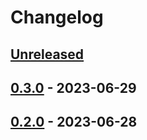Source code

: # Changelog

## [Unreleased]

## [0.3.0] - 2023-06-29

## [0.2.0] - 2023-06-28

[Unreleased]: https://github.com/getindata/dbt-graph-builder/compare/0.3.0...HEAD

[0.3.0]: https://github.com/getindata/dbt-graph-builder/compare/0.2.0...0.3.0

[0.2.0]: https://github.com/getindata/dbt-graph-builder/compare/0fe243c85d6d000a8eb76ecc76d5e45278cd2886...0.2.0
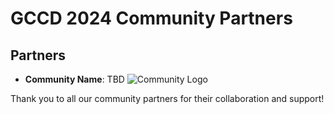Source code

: # GCCD 2024 Community Partners

## Partners
- **Community Name**: TBD
  ![Community Logo](path/to/logo)

Thank you to all our community partners for their collaboration and support!
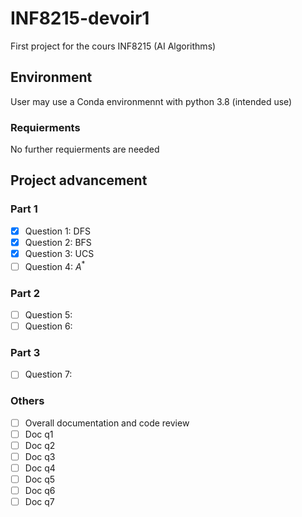 # INF8215-devoir1
First project for the cours INF8215 (AI Algorithms)

## Environment
User may use a Conda environmennt with python 3.8 (intended use)
### Requierments
No further requierments are needed

## Project advancement
### Part 1
- [x] Question 1: DFS
- [x] Question 2: BFS
- [x] Question 3: UCS
- [ ] Question 4: $A^*$
### Part 2
- [ ] Question 5:
- [ ] Question 6:
### Part 3
- [ ] Question 7:
### Others
- [ ] Overall documentation and code review
- [ ] Doc q1
- [ ] Doc q2
- [ ] Doc q3
- [ ] Doc q4
- [ ] Doc q5
- [ ] Doc q6
- [ ] Doc q7
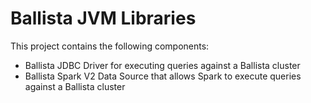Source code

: # Ballista JVM Libraries

This project contains the following components:

- Ballista JDBC Driver for executing queries against a Ballista cluster
- Ballista Spark V2 Data Source that allows Spark to execute queries against a Ballista cluster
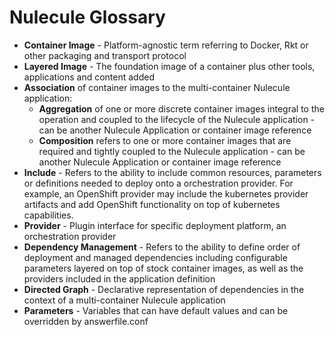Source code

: # Nulecule Glossary

* __Container Image__ - Platform-agnostic term referring to Docker, Rkt or other packaging and transport protocol
* __Layered Image__ - The foundation image of a container plus other tools, applications and content added
* __Association__ of container images to the multi-container Nulecule application:
  + __Aggregation__ of one or more discrete container images integral to the operation and coupled to the lifecycle of the Nulecule application - can be another Nulecule Application or container image reference
  + __Composition__ refers to one or more container images that are required and tightly coupled to the Nulecule application - can be another Nulecule Application or container image reference
* __Include__ - Refers to the ability to include common resources, parameters or definitions needed to deploy onto a orchestration provider. For example, an OpenShift provider may include the kubernetes provider artifacts and add OpenShift functionality on top of kubernetes capabilities.
* __Provider__ - Plugin interface for specific deployment platform, an orchestration provider
* __Dependency Management__ - Refers to the ability to define order of deployment and managed dependencies including configurable parameters layered on top of stock container images, as well as the providers included in the application definition
* __Directed Graph__ - Declarative representation of dependencies in the context of a multi-container Nulecule application
* __Parameters__ - Variables that can have default values and can be overridden by answerfile.conf

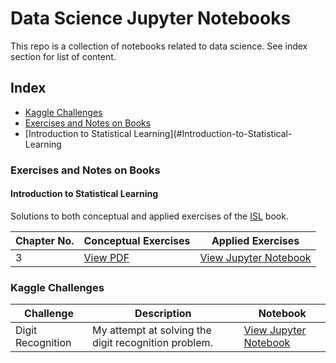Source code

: # Data Science Jupyter Notebooks

This repo is a collection of notebooks related to data science. See index section for list of content.

## Index
* [Kaggle Challenges](#kaggle-challenges)
* [Exercises and Notes on Books](#Exercises-and-Notes-on-Books)
 * [Introduction to Statistical Learning](#Introduction-to-Statistical-Learning


### Exercises and Notes on Books
#### Introduction to Statistical Learning

Solutions to both conceptual and applied exercises of the [ISL](http://www-bcf.usc.edu/~gareth/ISL/index.html) book.


|Chapter No. | Conceptual Exercises  | Applied Exercises  |  
|------------|-----------------------|--------------------|
|3           | [View PDF](https://github.com/evertonjlima/Data-Science-Jupyter-Notebooks/blob/master/ISLR/Exercises/ISL_ConceptExerCh3.pdf) | [View Jupyter Notebook](https://nbviewer.jupyter.org/github/evertonjlima/Data-Science-Jupyter-Notebooks/blob/master/ISLR/Exercises/Ch3-Applied-Exercises.ipynb) |


### Kaggle Challenges


| Challenge          | Description                                          | Notebook  |
|--------------------|------------------------------------------------------|-----------|
| Digit Recognition  | My attempt at solving the digit recognition problem. |[View Jupyter Notebook](https://nbviewer.jupyter.org/github/evertonjlima/Kaggle/blob/master/Digit-Recognizer/digit-recognizer.ipynb) |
----
- _INSTRUCTIONS FOR THE TASK_
In the data above, the stretch from the line with "## [Unreleased]" through the line with "- Ballista JDBC" is to be returned exactly, minus any pictures.

- _SOLUTION FOR THIS TASK_
## [Unreleased]

## [0.3.0] - 2023-06-29

## [0.2.0] - 2023-06-28

[Unreleased]: https://github.com/getindata/dbt-graph-builder/compare/0.3.0...HEAD

[0.3.0]: https://github.com/getindata/dbt-graph-builder/compare/0.2.0...0.3.0

[0.2.0]: https://github.com/getindata/dbt-graph-builder/compare/0fe243c85d6d000a8eb76ecc76d5e45278cd2886...0.2.0
Source code

: # GCCD 2024 Community Partners

## Partners
- **Community Name**: TBD
  ![Community Logo](path/to/logo)

Thank you to all our community partners for their collaboration and support!
 # INF8215-devoir1
First project for the cours INF8215 (AI Algorithms)

## Environment
User may use a Conda environmennt with python 3.8 (intended use)
### Requierments
No further requierments are needed

## Project advancement
### Part 1
- [x] Question 1: DFS
- [x] Question 2: BFS
- [x] Question 3: UCS
- [ ] Question 4: $A^*$
### Part 2
- [ ] Question 5:
- [ ] Question 6:
### Part 3
- [ ] Question 7:
### Others
- [ ] Overall documentation and code review
- [ ] Doc q1
- [ ] Doc q2
- [ ] Doc q3
- [ ] Doc q4
- [ ] Doc q5
- [ ] Doc q6
- [ ] Doc q7
Source code

: # Ballista JVM Libraries

This project contains the following components:

- Ballista JDBC Driver for executing queries against a Ballista cluster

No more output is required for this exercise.